Quero desdemonizar a angústia (advogo em causa própria). Admito, vez por outra meu peito aperta. Sinto uma chave-de-braço ao redor do pescoço, uma gravata do judô, um sufoco sem sentido. Especialistas afirmam que a verdadeira angústia dá a sensação de que a vida é semelhante a um corredor rugoso e estreito, que fere a pele interior e que que se afunila. Sinto isso. Meus horizontes se embotam em lágrimas confusas, os dias se esfumaçam em tédios e os sonhos se diluem em maus presságios.
Mesmo assim, procuro reconciliar-me com a angústia; sei quantas percepções, sensibilidades, valores e verdades são necessários para um coração angustiar-se. Somos feitos de sombras e luzes, desejos e medos, desesperos e sonhos. Só existe aflição porque um universo de complexidades habita dentro da gente.
Pagamos um preço alto para crescer em humanidade. Sim, a sabedoria cobra caro por suas lições. O simples não sofre. O tolo não questiona. O ingênuo não se aflige.
Não, não faço apologia do sofrimento – autocomiseração é uma forma de egoísmo. Não sou masoquista. Mas aquiesço, em meio ao enredamento de existir, ninguém evita a dor de viver.
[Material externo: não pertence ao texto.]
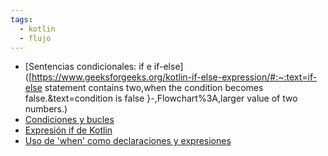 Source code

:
 ```yaml
---
tags:
  - kotlin
  - flujo
---
```

- [Sentencias condicionales: if e if-else]([https://www.geeksforgeeks.org/kotlin-if-else-expression/#:~:text=if-else statement contains two,when the condition becomes false.&text=condition is false }-,Flowchart%3A,larger value of two numbers.)
- [Condiciones y bucles](https://kotlinlang.org/docs/control-flow.html)
- [Expresión if de Kotlin](https://www.programiz.com/kotlin-programming/if-expression)
- [Uso de 'when' como declaraciones y expresiones](https://www.geeksforgeeks.org/kotlin-when-expression/)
Machuca perceber a exiguidade dos anos, as condições inclementes dos miseráveis, o perigo de adoecer com câncer, a efemeridade dos relacionamentos, a incapacidade de controlar os acontecimentos.
Nosso primeiro medo veio com o primeiro fôlego. Nada mais angustiante que o dia do nascimento. O nosso derradeiro pavor? O suspiro final. Nada mais angustiante do que a ideia de inexistir. Nascemos e morremos na angústia. Entre os dois momentos, nos acompanhamos da ansiedade que restringe, do vazio que atormenta, da inadequação que comprime.
Devemos à senhora angústia, que merece deferência, os maiores avanços da humanidade. O que aconteceria a homens e mulheres se ela não existisse? De onde veio a genialidade de Vincent Van Gogh? Wolfgang Amadeus Mozart arrancou inspiração de que jeito? O que empurrou Martin Luther King Junior para a militância? Portanto, seria tontice tentar devolver-lhe a chave-de-braço. Não se esgana a angústia. Para viver não é necessário fazê-la sumir. Basta dar-lhe significado. É possível sorrir mesmo ralando em paredes mal rebocadas.
Concordo, certas angústias são destrutivas e não devem encontrar abrigo na alma: desesperos patológicos, que corroem; cinismos frios, que apodrecem valores éticos; depressões que amordaçam a alegria. Contudo, a possibilidade de ser feliz se equilíbra na corda bamba que sustenta, ao mesmo tempo, desalento e esperança.